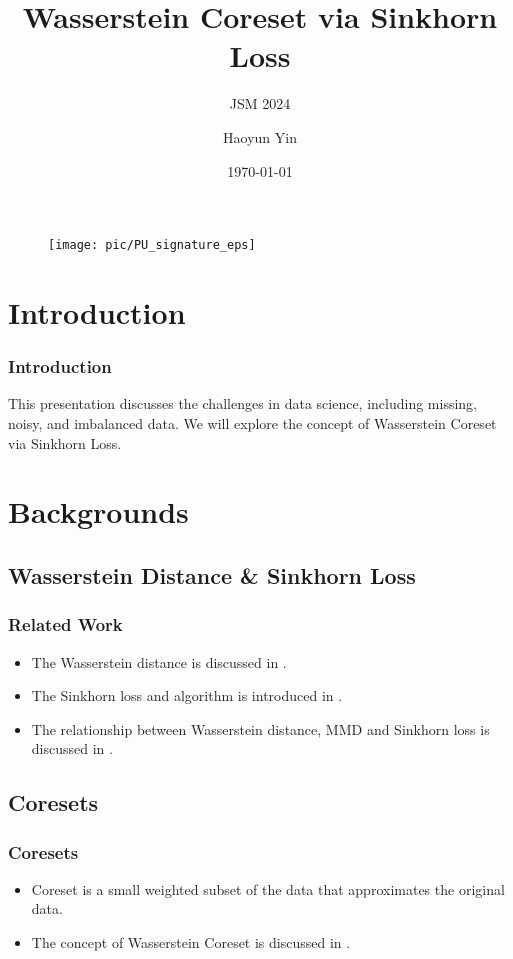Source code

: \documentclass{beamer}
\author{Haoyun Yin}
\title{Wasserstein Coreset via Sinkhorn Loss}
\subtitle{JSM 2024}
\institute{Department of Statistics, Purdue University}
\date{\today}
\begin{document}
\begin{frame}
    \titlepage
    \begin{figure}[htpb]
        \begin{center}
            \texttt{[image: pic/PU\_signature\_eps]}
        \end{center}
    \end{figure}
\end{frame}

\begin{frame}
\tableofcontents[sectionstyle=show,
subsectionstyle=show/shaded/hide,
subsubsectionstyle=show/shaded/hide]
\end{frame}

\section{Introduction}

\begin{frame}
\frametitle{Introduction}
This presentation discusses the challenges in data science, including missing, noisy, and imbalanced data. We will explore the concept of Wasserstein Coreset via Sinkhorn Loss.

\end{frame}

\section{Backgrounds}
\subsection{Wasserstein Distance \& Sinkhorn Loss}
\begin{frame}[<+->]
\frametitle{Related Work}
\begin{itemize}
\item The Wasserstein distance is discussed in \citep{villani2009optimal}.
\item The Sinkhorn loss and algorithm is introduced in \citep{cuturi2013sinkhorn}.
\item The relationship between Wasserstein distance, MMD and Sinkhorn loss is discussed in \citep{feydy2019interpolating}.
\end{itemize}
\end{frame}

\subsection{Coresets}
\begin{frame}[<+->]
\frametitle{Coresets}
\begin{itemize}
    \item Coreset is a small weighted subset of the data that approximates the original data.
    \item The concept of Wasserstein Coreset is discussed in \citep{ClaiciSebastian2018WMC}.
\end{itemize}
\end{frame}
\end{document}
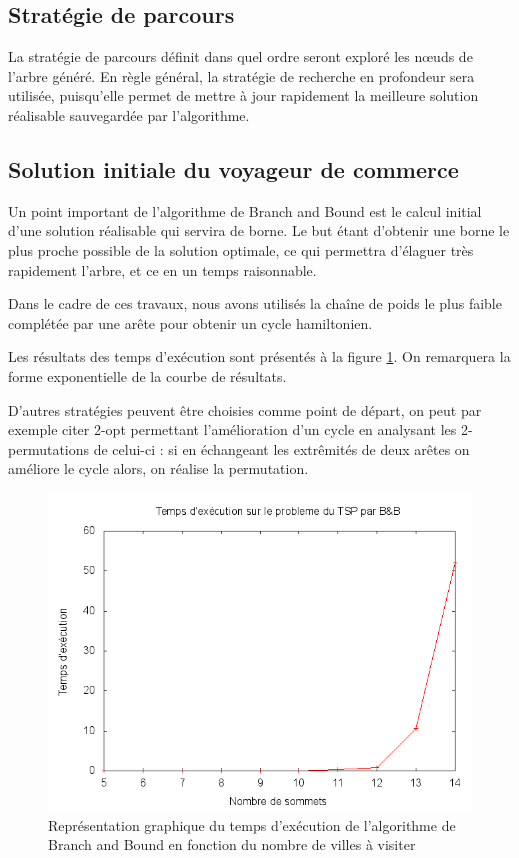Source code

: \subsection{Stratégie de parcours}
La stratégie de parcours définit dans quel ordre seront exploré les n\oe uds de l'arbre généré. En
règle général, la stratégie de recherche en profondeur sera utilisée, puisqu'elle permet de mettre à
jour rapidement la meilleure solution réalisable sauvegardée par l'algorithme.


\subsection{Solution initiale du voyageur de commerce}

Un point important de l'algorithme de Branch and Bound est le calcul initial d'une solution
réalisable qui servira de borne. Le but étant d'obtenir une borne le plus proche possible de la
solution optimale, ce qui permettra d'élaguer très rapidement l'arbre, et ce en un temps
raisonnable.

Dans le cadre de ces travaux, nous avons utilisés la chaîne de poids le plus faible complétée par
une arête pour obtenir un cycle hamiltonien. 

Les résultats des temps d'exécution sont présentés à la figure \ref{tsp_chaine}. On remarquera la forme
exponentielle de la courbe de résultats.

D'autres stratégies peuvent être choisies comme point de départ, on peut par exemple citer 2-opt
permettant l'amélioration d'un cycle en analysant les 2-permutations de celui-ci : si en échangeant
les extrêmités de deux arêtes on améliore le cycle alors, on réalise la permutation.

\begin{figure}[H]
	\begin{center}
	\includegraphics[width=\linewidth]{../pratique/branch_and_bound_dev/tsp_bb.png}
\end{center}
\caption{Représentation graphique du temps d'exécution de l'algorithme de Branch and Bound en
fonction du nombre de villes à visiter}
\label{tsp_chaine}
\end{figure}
------
EXERCISE DESCRIPTION: Where the listing above has a line with "réalisable qui servira", start there, and output every line exactly through the line with "une arête pour obtenir un cycle hamiltonien.", which is also included.

RESPONSE BOX:
réalisable qui servira de borne. Le but étant d'obtenir une borne le plus proche possible de la
solution optimale, ce qui permettra d'élaguer très rapidement l'arbre, et ce en un temps
raisonnable.

Dans le cadre de ces travaux, nous avons utilisés la chaîne de poids le plus faible complétée par
une arête pour obtenir un cycle hamiltonien. 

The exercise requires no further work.